MATERIAL PROVIDED
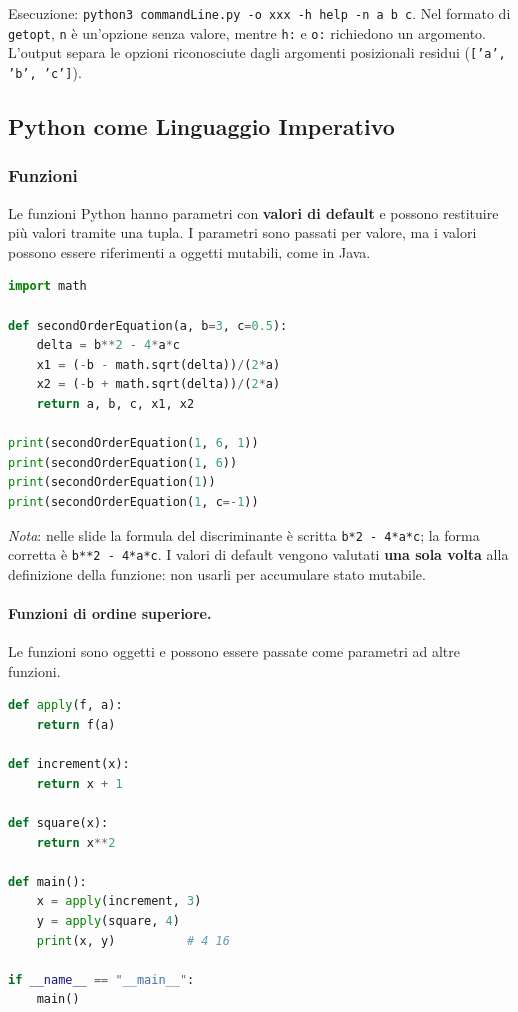 \documentclass[12pt]{extarticle}
\begin{document}
\noindent Esecuzione: \texttt{python3 commandLine.py -o xxx -h help -n a b c}. Nel formato di \texttt{getopt}, \texttt{n} è un'opzione senza valore, mentre \texttt{h:} e \texttt{o:} richiedono un argomento. L'output separa le opzioni riconosciute dagli argomenti posizionali residui (\texttt{['a', 'b', 'c']}).

\subsection{Python come Linguaggio Imperativo}

\subsubsection{Funzioni}

\noindent Le funzioni Python hanno parametri con \textbf{valori di default} e possono restituire più valori tramite una tupla. I parametri sono passati per valore, ma i valori possono essere riferimenti a oggetti mutabili, come in Java.

\begin{lstlisting}[language=Python]
import math

def secondOrderEquation(a, b=3, c=0.5):
    delta = b**2 - 4*a*c
    x1 = (-b - math.sqrt(delta))/(2*a)
    x2 = (-b + math.sqrt(delta))/(2*a)
    return a, b, c, x1, x2

print(secondOrderEquation(1, 6, 1))
print(secondOrderEquation(1, 6))
print(secondOrderEquation(1))
print(secondOrderEquation(1, c=-1))
\end{lstlisting}

\noindent \textit{Nota}: nelle slide la formula del discriminante è scritta \texttt{b*2 - 4*a*c}; la forma corretta è \texttt{b**2 - 4*a*c}. I valori di default vengono valutati \textbf{una sola volta} alla definizione della funzione: non usarli per accumulare stato mutabile.

\paragraph{Funzioni di ordine superiore.} Le funzioni sono oggetti e possono essere passate come parametri ad altre funzioni.

\begin{lstlisting}[language=Python]
def apply(f, a):
    return f(a)

def increment(x):
    return x + 1

def square(x):
    return x**2

def main():
    x = apply(increment, 3)
    y = apply(square, 4)
    print(x, y)          # 4 16

if __name__ == "__main__":
    main()
\end{lstlisting}
\end{document}
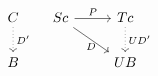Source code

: \begin{figure}[H]
\centering

\[ \begin{array}{cc}
\begin{tikzcd}
	C \arrow[d, dotted, "D'"]\\
	B
\end{tikzcd}

&

\begin{tikzcd}
	Sc \arrow[r, "P"] \arrow[dr, "D" below] & Tc \arrow[d, dotted, "UD'"]\\
								 		   & UB
\end{tikzcd}
\end{array} \]

\end{figure}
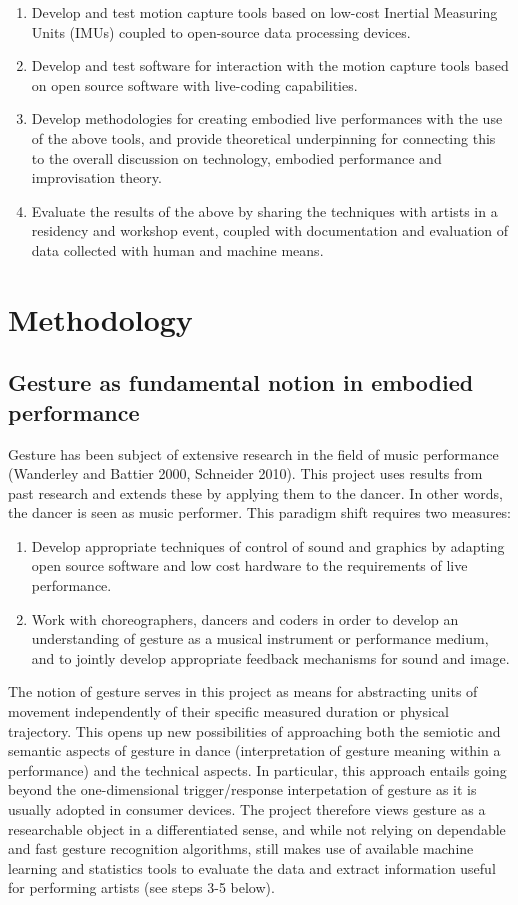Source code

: \begin{enumerate}
\item Develop and test motion capture tools based on low-cost Inertial Measuring Units (IMUs) coupled to open-source data processing devices.
\item Develop and test software for interaction with the motion capture tools based on open source software with live-coding capabilities.
\item Develop methodologies for creating embodied live performances with the use of the above tools, and provide theoretical underpinning for connecting this to the overall discussion on technology, embodied performance and improvisation theory.
\item Evaluate the results of the above by sharing the techniques with artists in a residency and workshop event, coupled with documentation and evaluation of data collected with human and machine means.
\end{enumerate}

\section{Methodology}
\label{sec:org6f96dbd}
\subsection{Gesture as fundamental notion in embodied performance}
\label{sec:orgedb70d9}
Gesture has been subject of extensive research in the field of music performance (Wanderley and Battier 2000, Schneider 2010).  This project uses results from past research and extends these by applying them to the dancer.  In other words, the dancer is seen as music performer.  This paradigm shift requires two measures:

\begin{enumerate}
\item Develop appropriate techniques of control of sound and graphics by adapting open source software and low cost hardware to the requirements of live performance.
\item Work with choreographers, dancers and coders in order to develop an understanding of gesture as a musical instrument or performance medium, and to jointly develop appropriate feedback mechanisms for sound and image.
\end{enumerate}

The notion of gesture serves in this project as means for abstracting units of movement independently of their specific measured duration or physical trajectory.  This opens up new possibilities of approaching both the semiotic and semantic aspects of gesture in dance (interpretation of gesture meaning within a performance) and the technical aspects.  In particular, this approach entails going beyond the one-dimensional trigger/response interpetation of gesture as it is usually adopted in consumer devices. The project therefore views gesture as a researchable object in a differentiated sense, and while not relying on dependable and fast gesture recognition algorithms, still makes use of available machine learning and statistics tools to evaluate the data and extract information useful for performing artists (see steps 3-5 below).

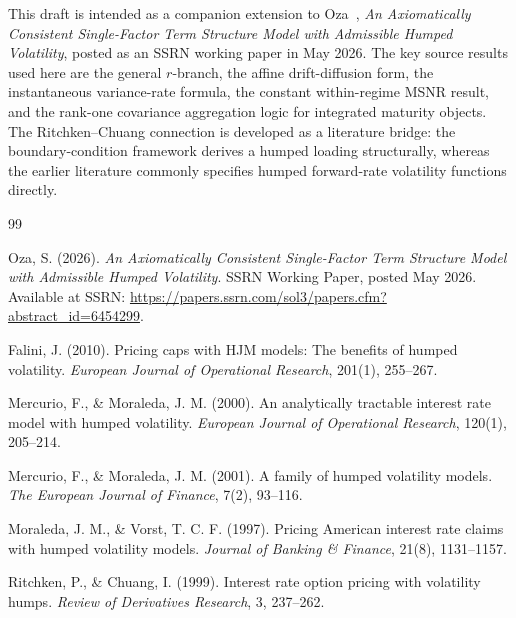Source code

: \documentclass[11pt]{article}
\numberwithin{equation}{section}
\begin{document}
This draft is intended as a companion extension to Oza~\cite{Oza2026IRFR}, \emph{An Axiomatically Consistent Single-Factor Term Structure Model with Admissible Humped Volatility}, posted as an SSRN working paper in May 2026. The key source results used here are the general $r$-branch, the affine drift-diffusion form, the instantaneous variance-rate formula, the constant within-regime MSNR result, and the rank-one covariance aggregation logic for integrated maturity objects. The Ritchken--Chuang connection is developed as a literature bridge: the boundary-condition framework derives a humped loading structurally, whereas the earlier literature commonly specifies humped forward-rate volatility functions directly.

\begin{thebibliography}{99}

Oza, S. (2026).
\emph{An Axiomatically Consistent Single-Factor Term Structure Model with Admissible Humped Volatility}.
SSRN Working Paper, posted May 2026.
Available at SSRN: \url{https://papers.ssrn.com/sol3/papers.cfm?abstract_id=6454299}.

Falini, J. (2010).
Pricing caps with HJM models: The benefits of humped volatility.
\emph{European Journal of Operational Research}, 201(1), 255--267.

Mercurio, F., \& Moraleda, J. M. (2000).
An analytically tractable interest rate model with humped volatility.
\emph{European Journal of Operational Research}, 120(1), 205--214.

Mercurio, F., \& Moraleda, J. M. (2001).
A family of humped volatility models.
\emph{The European Journal of Finance}, 7(2), 93--116.

Moraleda, J. M., \& Vorst, T. C. F. (1997).
Pricing American interest rate claims with humped volatility models.
\emph{Journal of Banking \& Finance}, 21(8), 1131--1157.

Ritchken, P., \& Chuang, I. (1999).
Interest rate option pricing with volatility humps.
\emph{Review of Derivatives Research}, 3, 237--262.

\end{thebibliography}
\end{document}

AIM OF THE TASK
Word for word and without any pictures, return all of the lines above.

FINISHED EXERCISE
 \documentclass[12pt]{extarticle}
\begin{document}
\noindent Esecuzione: \texttt{python3 commandLine.py -o xxx -h help -n a b c}. Nel formato di \texttt{getopt}, \texttt{n} è un'opzione senza valore, mentre \texttt{h:} e \texttt{o:} richiedono un argomento. L'output separa le opzioni riconosciute dagli argomenti posizionali residui (\texttt{['a', 'b', 'c']}).

\subsection{Python come Linguaggio Imperativo}

\subsubsection{Funzioni}

\noindent Le funzioni Python hanno parametri con \textbf{valori di default} e possono restituire più valori tramite una tupla. I parametri sono passati per valore, ma i valori possono essere riferimenti a oggetti mutabili, come in Java.

\begin{lstlisting}[language=Python]
import math

def secondOrderEquation(a, b=3, c=0.5):
    delta = b**2 - 4*a*c
    x1 = (-b - math.sqrt(delta))/(2*a)
    x2 = (-b + math.sqrt(delta))/(2*a)
    return a, b, c, x1, x2

print(secondOrderEquation(1, 6, 1))
print(secondOrderEquation(1, 6))
print(secondOrderEquation(1))
print(secondOrderEquation(1, c=-1))
\end{lstlisting}

\noindent \textit{Nota}: nelle slide la formula del discriminante è scritta \texttt{b*2 - 4*a*c}; la forma corretta è \texttt{b**2 - 4*a*c}. I valori di default vengono valutati \textbf{una sola volta} alla definizione della funzione: non usarli per accumulare stato mutabile.

\paragraph{Funzioni di ordine superiore.} Le funzioni sono oggetti e possono essere passate come parametri ad altre funzioni.

\begin{lstlisting}[language=Python]
def apply(f, a):
    return f(a)

def increment(x):
    return x + 1

def square(x):
    return x**2

def main():
    x = apply(increment, 3)
    y = apply(square, 4)
    print(x, y)          # 4 16

if __name__ == "__main__":
    main()
\end{lstlisting}
\end{document}
Source code

: \begin{figure}[H]
\centering

\[ \begin{array}{cc}
\begin{tikzcd}
	C \arrow[d, dotted, "D'"]\\
	B
\end{tikzcd}

&

\begin{tikzcd}
	Sc \arrow[r, "P"] \arrow[dr, "D" below] & Tc \arrow[d, dotted, "UD'"]\\
								 		   & UB
\end{tikzcd}
\end{array} \]

\end{figure}
Source code

: \begin{enumerate}
\item Develop and test motion capture tools based on low-cost Inertial Measuring Units (IMUs) coupled to open-source data processing devices.
\item Develop and test software for interaction with the motion capture tools based on open source software with live-coding capabilities.
\item Develop methodologies for creating embodied live performances with the use of the above tools, and provide theoretical underpinning for connecting this to the overall discussion on technology, embodied performance and improvisation theory.
\item Evaluate the results of the above by sharing the techniques with artists in a residency and workshop event, coupled with documentation and evaluation of data collected with human and machine means.
\end{enumerate}

\section{Methodology}
\label{sec:org6f96dbd}
\subsection{Gesture as fundamental notion in embodied performance}
\label{sec:orgedb70d9}
Gesture has been subject of extensive research in the field of music performance (Wanderley and Battier 2000, Schneider 2010).  This project uses results from past research and extends these by applying them to the dancer.  In other words, the dancer is seen as music performer.  This paradigm shift requires two measures:

\begin{enumerate}
\item Develop appropriate techniques of control of sound and graphics by adapting open source software and low cost hardware to the requirements of live performance.
\item Work with choreographers, dancers and coders in order to develop an understanding of gesture as a musical instrument or performance medium, and to jointly develop appropriate feedback mechanisms for sound and image.
\end{enumerate}

The notion of gesture serves in this project as means for abstracting units of movement independently of their specific measured duration or physical trajectory.  This opens up new possibilities of approaching both the semiotic and semantic aspects of gesture in dance (interpretation of gesture meaning within a performance) and the technical aspects.  In particular, this approach entails going beyond the one-dimensional trigger/response interpetation of gesture as it is usually adopted in consumer devices. The project therefore views gesture as a researchable object in a differentiated sense, and while not relying on dependable and fast gesture recognition algorithms, still makes use of available machine learning and statistics tools to evaluate the data and extract information useful for performing artists (see steps 3-5 below).

Source code

: \documentclass[11pt]{article}
\numberwithin{equation}{section}
\begin{document}
This draft is intended as a companion extension to Oza~\cite{Oza2026IRFR}, \emph{An Axiomatically Consistent Single-Factor Term Structure Model with Admissible Humped Volatility}, posted as an SSRN working paper in May 2026. The key source results used here are the general $r$-branch, the affine drift-diffusion form, the instantaneous variance-rate formula, the constant within-regime MSNR result, and the rank-one covariance aggregation logic for integrated maturity objects. The Ritchken--Chuang connection is developed as a literature bridge: the boundary-condition framework derives a humped loading structurally, whereas the earlier literature commonly specifies humped forward-rate volatility functions directly.

\begin{thebibliography}{99}

Oza, S. (2026).
\emph{An Axiomatically Consistent Single-Factor Term Structure Model with Admissible Humped Volatility}.
SSRN Working Paper, posted May 2026.
Available at SSRN: \url{https://papers.ssrn.com/sol3/papers.cfm?abstract_id=6454299}.

Falini, J. (2010).
Pricing caps with HJM models: The benefits of humped volatility.
\emph{European Journal of Operational Research}, 201(1), 255--267.

Mercurio, F., \& Moraleda, J. M. (2000).
An analytically tractable interest rate model with humped volatility.
\emph{European Journal of Operational Research}, 120(1), 205--214.

Mercurio, F., \& Moraleda, J. M. (2001).
A family of humped volatility models.
\emph{The European Journal of Finance}, 7(2), 93--116.

Moraleda, J. M., \& Vorst, T. C. F. (1997).
Pricing American interest rate claims with humped volatility models.
\emph{Journal of Banking \& Finance}, 21(8), 1131--1157.

Ritchken, P., \& Chuang, I. (1999).
Interest rate option pricing with volatility humps.
\emph{Review of Derivatives Research}, 3, 237--262.

\end{thebibliography}
\end{document}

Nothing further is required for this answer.